4
Jun
The Beni Halba–Salamat War and the Coming Fracture of the RSF Coalition
The violence that erupted in South Darfur in late May 2026 was not, by its first appearance, unprecedented. A herder was killed in the Al‑Juraif area. Within days, retaliatory attacks spread to Kubum, Wastani, and Mirkindi. On May 30, an assault on a water collection point near Kubum left more than fifty people dead and sent thousands of civilians fleeing toward Edd Al Fursan. Entire villages burned. Homes were reduced to rubble. But to treat this as just another tribal clash in a region long accustomed to bloodshed would be a strategic error. The fighting between the Beni Halba and Salamat is not a relapse into old patterns. It is a fracture in the very coalition that has sustained the Rapid Support Forces throughout Sudan’s civil war, and it exposes the growing fragility of the RSF’s authority across Darfur.
To understand why this particular conflict matters far beyond its immediate death toll, one must go back to the land. The Beni Halba are among South Darfur’s historically established tribes. Under the Hakura customary land tenure system, they hold recognized rights to large territories, including the areas around Kubum and Edd Al Fursan. The Salamat, whose tribal roots stretch across the border into Chad, settled more recently in parts of Central and South Darfur. They do not possess the same traditional entitlements. For decades, this imbalance has fueled competition over grazing routes, water access, and political representation.

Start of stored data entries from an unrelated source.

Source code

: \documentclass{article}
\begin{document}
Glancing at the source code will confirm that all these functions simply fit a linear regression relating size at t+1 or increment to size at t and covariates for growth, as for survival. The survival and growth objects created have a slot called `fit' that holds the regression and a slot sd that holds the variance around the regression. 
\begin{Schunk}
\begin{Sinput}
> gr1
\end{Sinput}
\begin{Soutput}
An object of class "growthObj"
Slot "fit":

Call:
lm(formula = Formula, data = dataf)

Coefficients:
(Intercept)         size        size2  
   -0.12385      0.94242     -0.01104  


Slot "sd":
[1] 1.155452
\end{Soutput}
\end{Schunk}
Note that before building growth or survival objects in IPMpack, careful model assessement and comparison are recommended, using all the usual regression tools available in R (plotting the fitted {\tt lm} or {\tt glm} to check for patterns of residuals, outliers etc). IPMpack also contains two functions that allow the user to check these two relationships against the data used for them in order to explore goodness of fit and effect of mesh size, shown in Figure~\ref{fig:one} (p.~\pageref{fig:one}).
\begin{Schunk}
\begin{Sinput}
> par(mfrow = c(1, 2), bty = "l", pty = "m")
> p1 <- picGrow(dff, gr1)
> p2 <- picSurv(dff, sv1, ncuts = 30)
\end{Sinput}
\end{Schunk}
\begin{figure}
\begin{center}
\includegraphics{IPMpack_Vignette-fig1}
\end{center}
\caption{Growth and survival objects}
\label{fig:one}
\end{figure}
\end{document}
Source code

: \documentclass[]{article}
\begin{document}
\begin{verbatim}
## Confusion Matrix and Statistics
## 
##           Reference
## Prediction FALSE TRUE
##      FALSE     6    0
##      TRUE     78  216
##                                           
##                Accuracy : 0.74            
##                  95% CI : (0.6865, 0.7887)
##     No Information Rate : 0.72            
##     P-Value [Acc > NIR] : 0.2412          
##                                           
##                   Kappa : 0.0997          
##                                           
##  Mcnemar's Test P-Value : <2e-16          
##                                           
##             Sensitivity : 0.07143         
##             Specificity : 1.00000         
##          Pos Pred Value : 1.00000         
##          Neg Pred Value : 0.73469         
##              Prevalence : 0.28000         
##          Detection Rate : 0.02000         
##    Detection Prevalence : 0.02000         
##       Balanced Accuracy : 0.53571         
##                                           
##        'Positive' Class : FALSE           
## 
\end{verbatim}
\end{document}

But the Hakura system is not a static legal relic. Its benefits shift entirely depending on whether the RSF or the Sudanese Armed Forces holds power in Darfur. Under SAF control, the Beni Halba benefit significantly. The SAF recognizes the historical, pre-war colonial and state borders, which means the Beni Halba retain official Hakura over the Kubum locality, known as Dar Beni Halba. Under an SAF‑backed system, the Salamat would be legally forced back into their status as “guests” or tenants. They would have to pay traditional grazing taxes to Beni Halba leaders and would have no right to claim independent land or local leadership within Beni Halba territory. Under RSF control, however, the Salamat benefit. The RSF’s political project in Darfur relies on mobilizing landless Arab migrant tribes like the Salamat by promising to permanently dismantle the Hakura system. Under the RSF, the Salamat use their heavily armed paramilitary factions to physically redraw boundaries. They stop paying land‑use fees, seize fertile grazing lands by force, and establish their own administrative zones on historically Beni Halba land. In short, the SAF represents the rule of law that protects the Beni Halba’s historical landlord status, while the RSF represents a revolutionary upheaval that allows the Salamat to take that land and strip the Beni Halba of their traditional authority.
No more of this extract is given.